To explain it simply, a carburetor is essentially a (or several) very precisely machined tube(s) on top of your engine, that allows vacuum to suck fuel out of a precisely machined hole in the side of said tube(s), that has a reservoir of gasoline inside of it. On top of the tubes, are precisely machined flaps that effectively control the size of the tube. These flaps are connected to your accelerator pedal.

More simply put, it's a very precisely CONTROLLED FUEL LEAK. That doesn't adjust for anything, except the amount of air flowing by the jet.

Yeah... that was great when we didn't have options. Things have evolved a tiny bit since then.

We now have the ability to tell how far your lead foot is mashing that pedal. A throttle position sensor does this simply.

We now have the ability to measure how much air is rushing into the engine when you do mash that pedal. Mass airflow sensors do this for us.

We now have the ability to tell how dense that air is. A simple intake air temperature or manifold air pressure sensor does this for us.

We now have the ability to tell at what point each cylinder of the engine is in, via crank and cam sensors.

With this plethora of information, we can deliver fuel to the cylinder right as it starts down on its intake stroke. In precisely the correct amount for the amount of air that is being drawn into the cylinder. A good thing.

Why in the hell would we want to go back to a controlled leak? Really? I mean, it *really* sucked when driving across country, when you got into significantly different elevations than where you usually drove the vehicle, because one of two things happened:

  • It belched black smoke when driving up the hill, because the carburetor was set up for the soup that people at sea level call air and delivered too much fuel.

  • It ran hot and started knocking because the carburetor was set up to to have an auxiliary O2 tank on top to deliver enough air to actually burn fuel, thus not delivering enough fuel.

Either way, the performance suffered when the elevation changed more than a couple of thousand feet.

Closer to home, fuel efficiency went way up when we switched to fuel injection. Along with more precise measurement (due to knowing how much to deliver for the amount of air) and timing (due to knowing where every cylinder is at any given time), we can now also more precisely place the fuel at the valve, instead of letting it puddle inside of the intake. Ford is currently working on a direct injection system that puts the fuel directly into the combustion chamber, making the placement even more precise.

Tools are available for those who do wish to spin their own wrench. The computer is very good about giving very detailed troubleshooting information as well, at least on the later model vehicles.

There are places where technology has killed the art of the car. Fuel delivery and other engine management is not one of them.



The new Buick Rivera concept.

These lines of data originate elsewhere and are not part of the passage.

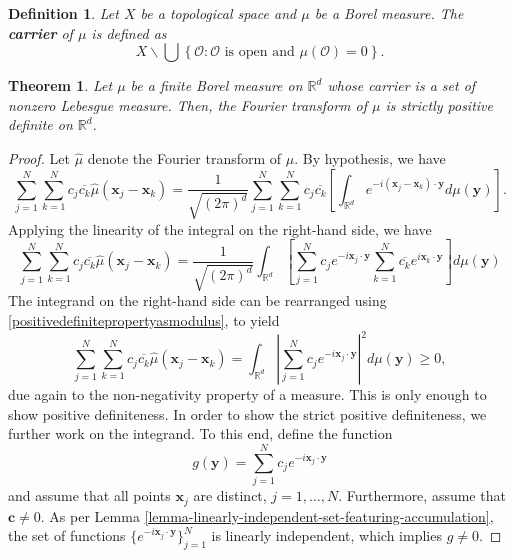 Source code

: \documentclass[12pt]{report} %
\newtheorem{definition}{Definition}
\newtheorem{theorem}{Theorem}
\newcommand{\tmmathbf}[1]{\ensuremath{\boldsymbol{#1}}}
\newcommand{\tmstrong}[1]{\textbf{#1}}
\begin{document}
\begin{definition}
  Let $X$ be a topological space and $\mu$ be a Borel measure.
  The {\tmstrong{carrier }}of $\mu$ is defined as
  \[ X\backslash \bigcup \left\{ \mathcal{O}: \mathcal{O} \text{ is open and }
    \mu (\mathcal{O}) = 0 \right\} . \]
\end{definition}

\begin{theorem}
  Let $\mu$ be a finite Borel measure on $\mathbb{R}^d$ whose
  carrier is a set of nonzero Lebesgue measure. Then, the Fourier transform of
  $\mu$ is strictly positive definite on $\mathbb{R}^d$.
\end{theorem}

\begin{proof}
  Let $\hat{\mu}$ denote the Fourier transform of $\mu$. By hypothesis,
  we have
  \[ \sum_{j = 1}^N \sum_{k = 1}^N c_j \overline{c_k} \hat{\mu}
    (\tmmathbf{x}_j -\tmmathbf{x}_k) = \frac{1}{\sqrt{(2 \pi)^d}} \sum_{j =
      1}^N \sum_{k = 1}^N c_j \overline{c_k}  \left[ \int_{\mathbb{R}^d} e^{- i
          (\tmmathbf{x}_j -\tmmathbf{x}_k) \cdot \tmmathbf{y}} d \mu (\tmmathbf{y})
      \right] . \]
  Applying the linearity of the integral on the right-hand side, we have
  \[ \sum_{j = 1}^N \sum_{k = 1}^N c_j \overline{c_k} \hat{\mu}
    (\tmmathbf{x}_j -\tmmathbf{x}_k) = \frac{1}{\sqrt{(2 \pi)^d}}
    \int_{\mathbb{R}^d} \left[ \sum_{j = 1}^N c_j e^{- i\tmmathbf{x}_j \cdot
          \tmmathbf{y}} \sum_{k = 1}^N \overline{c_k} e^{i\tmmathbf{x}_k \cdot
          \tmmathbf{y}} \right] d \mu (\tmmathbf{y}) \]
  The integrand on the right-hand side can be rearranged using
  \eqref{positivedefinitepropertyasmodulus}, to yield
  \begin{equation}
    \sum_{j = 1}^N \sum_{k = 1}^N c_j \overline{c_k} \hat{\mu} (\tmmathbf{x}_j
    -\tmmathbf{x}_k) = \int_{\mathbb{R}^d} \left| \sum_{j = 1}^N c_j e^{-
        i\tmmathbf{x}_j \cdot \tmmathbf{y}} \right|^2 d \mu (\tmmathbf{y}) \geq 0,
    \label{non-strict-inequality-measure-borel}
  \end{equation}
  due again to the non-negativity property of a measure. This is only enough to
  show positive definiteness. In order to show the strict positive
  definiteness, we further work on the integrand. To this end, define the
  function
  \[ g (\tmmathbf{y}) = \sum_{j = 1}^N c_j e^{- i\tmmathbf{x}_j \cdot
        \tmmathbf{y}} \]
  and assume that all points $\tmmathbf{x}_j$ are distinct, $j = 1, \ldots,
    N$. Furthermore, assume that $\tmmathbf{c} \neq 0$. As per Lemma
  \ref{lemma-linearly-independent-set-featuring-accumulation}, the set of
  functions $\{ e^{- i\tmmathbf{x}_j \cdot \tmmathbf{y}} \}_{j = 1}^N$ is
  linearly independent, which implies $g \neq 0$.


\end{proof}
\end{document}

Designed by GM's Shanghai division, it's not American design, but it's absolutely beautiful. Not an Aston Martin, but beautiful nonetheless. This could complete with the Mercedes and BMW midline offerings easily, if they could build it with good fit and finish, even if the gullwing doors don't make it to production.

GM, please... let this come to fruition, with as few changes as possible. It is doable. You could sell these and make a tidy profit off of them. Power it with the LS3 or LS7 motor with matching transmission, sell them for $80k, and make those of us who think that we can do better than we are proud.


My take on American cars... like it means anything

I really wish the quality of the big three's products would rival those of the top tier Japanese manufacturers. It's not that we can't design solid, reliable, easily maintainable cars. Many of the light trucks that the big three make will turn 250000 miles without much more than an oil change or two. Thing is that up until recently, the engines have all been small block motors by their respective companies, which have been in production for 30+ years. GM's small block is nearly, if not over, 50 years old. Same for the transmissions.

That's great. All of the problems have been worked out. These drivetrains function nearly flawlessly. I have read that the GM 350/5.7 liter small block is getting all the power out of it that is possible without force feeding it.

Thing is, it's big. Huge. The smallest factory produced vehicle (That I know of. I've seen kits that put small block motors in some crazy vehicles. Mazda Miata for one.) that one of those is shoehorned into was the Monza, which made maintenance an absolute nightmare.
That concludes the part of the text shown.